As our IT administrator installs the latest in a long line of anti-SPAM filters (and if you're a SPAM spider here's my gift to you; firstname.lastname@example.org) I've had time to reflect on what email has meant to our practice.
When we first installed an MS-Exchange server in 2002 I thought it would be a rich-new tool to communicate with colleagues, improve staff communication and generally improve our business. I could not get along today without an in-house Exchange server (or a BES server for that matter) but it has not been without it's pit-falls. So here they are for all the world to enjoy:
One the up-side;
We have integrated email tightly with our EMR to generate auto-emails, create data-links for referring practices and quickly move incoming data to the proper EMR chart. It makes staff communication a lot easier and lowers the odds of lost communications. Gone are the days of someone trying to track me down to leave a message - now it comes through to my Blackberry.
RE: communication with patients;
Once you start a communication you loose control. For 99% of people this does not matter because requests are reasonable and questions genuine. For 1% you remain at their mercy with unreasonable requests for information, diagnosis you couldn't possibly provide over email (my best email was from someone I'd never seen before complete with pictures and 3 page history of the illness looking for a diagnosis). Also, once you acknowledge receipt of an email you are duty bound to follow-through until the issue is resolved. When someone visits the clinic much of the duty remains squarely in their lap.
It's a sad fact but as soon as you put something in writing there is the fear that it may end up being read one day in the courts. For that reason, colleagues shy away from speculation and opinion. For idle gossip this is inconsequential but when trying to solve a tough case and work to a diagnosis the result is you only get 1/2 of their thoughts.
SPAM and useless emails;
90% of the email that goes through our server is SPAM, 8% is FYI emails/pictures to friends or otherwise useless emails and 2% is necessary. A lot of hardware and work goes into maintaining a system that is 98% used for something other than the business for which it was bought.
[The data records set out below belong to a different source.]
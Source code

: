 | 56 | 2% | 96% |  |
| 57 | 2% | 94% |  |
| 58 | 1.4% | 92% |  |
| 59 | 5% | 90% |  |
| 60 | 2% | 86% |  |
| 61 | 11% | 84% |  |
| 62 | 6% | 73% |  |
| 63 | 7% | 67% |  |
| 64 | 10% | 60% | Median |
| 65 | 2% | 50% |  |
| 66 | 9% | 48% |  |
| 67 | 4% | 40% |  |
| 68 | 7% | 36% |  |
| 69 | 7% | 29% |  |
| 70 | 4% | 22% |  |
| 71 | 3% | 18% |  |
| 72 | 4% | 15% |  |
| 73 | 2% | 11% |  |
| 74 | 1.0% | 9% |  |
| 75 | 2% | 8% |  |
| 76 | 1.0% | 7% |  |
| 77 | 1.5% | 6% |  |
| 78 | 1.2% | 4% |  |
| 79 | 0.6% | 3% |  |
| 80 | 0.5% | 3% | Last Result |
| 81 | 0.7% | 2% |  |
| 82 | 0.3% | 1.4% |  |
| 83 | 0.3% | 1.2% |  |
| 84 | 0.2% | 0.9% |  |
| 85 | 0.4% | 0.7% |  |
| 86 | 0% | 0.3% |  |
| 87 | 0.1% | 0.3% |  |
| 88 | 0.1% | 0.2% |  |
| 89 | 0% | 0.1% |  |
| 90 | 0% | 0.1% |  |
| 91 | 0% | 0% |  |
I also thought when I called a company and they'd told me they lost an email it was just an excuse. Now they have my sympathy. There are thirty ways to loose an email; loose them in SPAM, drop them in some random folder, forget them at the bottom of the inbox, accidentally hit delete, attach them to the wrong patient chart, etc....
Email communication with referring offices and patients is fantastic but on a large scale it is not without it's problems. Think long and hard about when and how you will manage emails the carefully monitor the systems because if it can be broken it will.